BRASILIA, Nov 23 (Reuters) - Brazil's real, which hit a record low in May and is down 30% against the dollar this year, has overshot, Economy Minister Paulo Guedes said on Monday, pegging its equilibrium level closer to 5.00 per dollar.

In an online event hosted by financial research firm Empiricus and fintech Vitreo, Guedes said the treasury will have no problem rolling over 600 billion reais of debt in the first four months of next year, half of which has already been sourced.

Guedes reiterated his view that Brazil's policy mix is one of low interest rates and a weak exchange rate, the opposite of what existed under the previous government when interest rates exceeded 10% and the real was as strong as 2.00 per dollar.

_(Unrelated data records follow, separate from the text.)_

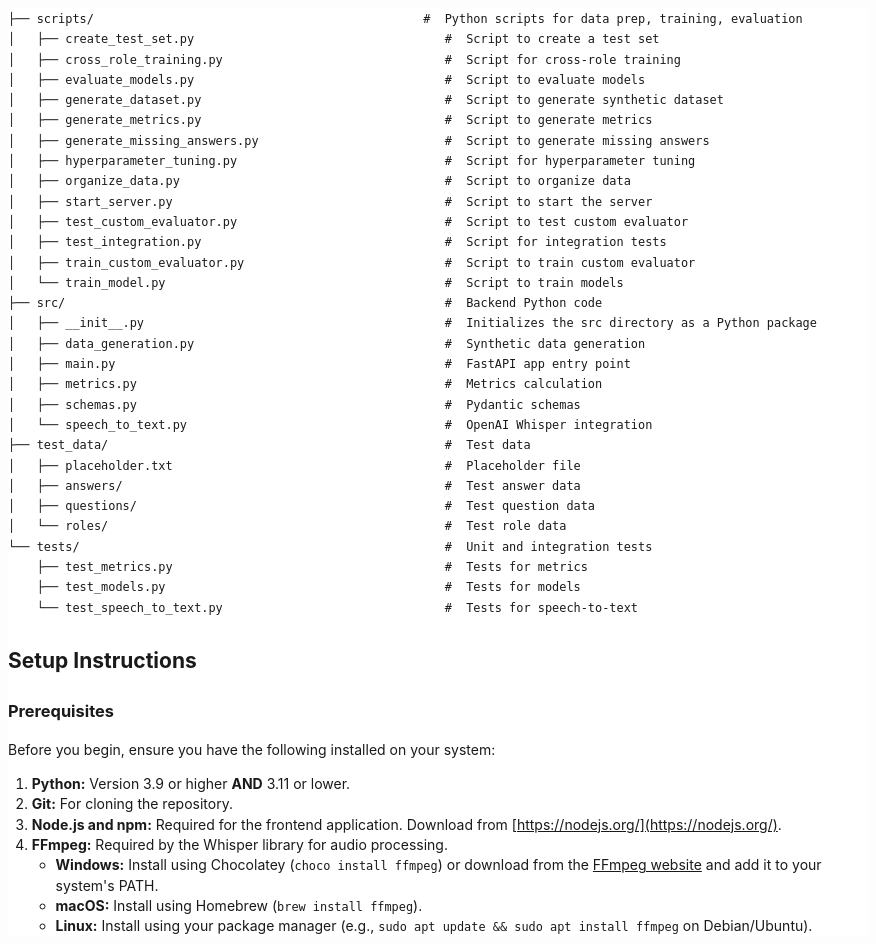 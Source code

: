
 ```
├── scripts/                                              #  Python scripts for data prep, training, evaluation
│   ├── create_test_set.py                                   #  Script to create a test set
│   ├── cross_role_training.py                               #  Script for cross-role training
│   ├── evaluate_models.py                                   #  Script to evaluate models
│   ├── generate_dataset.py                                  #  Script to generate synthetic dataset
│   ├── generate_metrics.py                                  #  Script to generate metrics
│   ├── generate_missing_answers.py                          #  Script to generate missing answers
│   ├── hyperparameter_tuning.py                             #  Script for hyperparameter tuning
│   ├── organize_data.py                                     #  Script to organize data
│   ├── start_server.py                                      #  Script to start the server
│   ├── test_custom_evaluator.py                             #  Script to test custom evaluator
│   ├── test_integration.py                                  #  Script for integration tests
│   ├── train_custom_evaluator.py                            #  Script to train custom evaluator
│   └── train_model.py                                       #  Script to train models
├── src/                                                     #  Backend Python code
│   ├── __init__.py                                          #  Initializes the src directory as a Python package
│   ├── data_generation.py                                   #  Synthetic data generation
│   ├── main.py                                              #  FastAPI app entry point
│   ├── metrics.py                                           #  Metrics calculation
│   ├── schemas.py                                           #  Pydantic schemas
│   └── speech_to_text.py                                    #  OpenAI Whisper integration
├── test_data/                                               #  Test data
│   ├── placeholder.txt                                      #  Placeholder file
│   ├── answers/                                             #  Test answer data
│   ├── questions/                                           #  Test question data
│   └── roles/                                               #  Test role data
└── tests/                                                   #  Unit and integration tests
    ├── test_metrics.py                                      #  Tests for metrics
    ├── test_models.py                                       #  Tests for models
    └── test_speech_to_text.py                               #  Tests for speech-to-text
```

## Setup Instructions

### Prerequisites

Before you begin, ensure you have the following installed on your system:

1.  **Python:** Version 3.9 or higher **AND** 3.11 or lower.
2.  **Git:** For cloning the repository.
3.  **Node.js and npm:** Required for the frontend application. Download from [https://nodejs.org/](https://nodejs.org/).
4.  **FFmpeg:** Required by the Whisper library for audio processing.
    *   **Windows:** Install using Chocolatey (`choco install ffmpeg`) or download from the [FFmpeg website](https://ffmpeg.org/download.html) and add it to your system's PATH.
    *   **macOS:** Install using Homebrew (`brew install ffmpeg`).
    *   **Linux:** Install using your package manager (e.g., `sudo apt update && sudo apt install ffmpeg` on Debian/Ubuntu).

"The economy is much healthier with interest rates around 2% and an exchange rate of 5.00 ... that's much better. The exchange rate even overshot," Guedes said.

"When you change the balance level (between interest rates and the exchange rate), you get big moves past the equilibrium rate and then it comes back again. I think we have overshot, if we make progress with reforms," Guedes said.

In May the real weakened to almost 6.00 per dollar, and on Monday ended trading around 5.45 per dollar. Guedes and central bank officials have said a weak exchange rate is a natural consequence of interest rates being slashed to a record low 2.00%.

The central bank has intervened selling billions of dollars in the spot and derivatives markets this year to slow the real's fall. Guedes also said on Monday that the weak currency is boosting exports and low rates are fueling a construction boom.

In wide-ranging remarks, Guedes also said he did not "see any problems with this government (refinancing)," adding "we don't think we're in a dramatic situation."

He said 300 billion reais of the 600 billion reais due to be refinanced in Jan-April is already covered. He pointed to 200 billion reais of central bank cash transferred to the treasury and just over 100 billion coming from deleveraging public banks.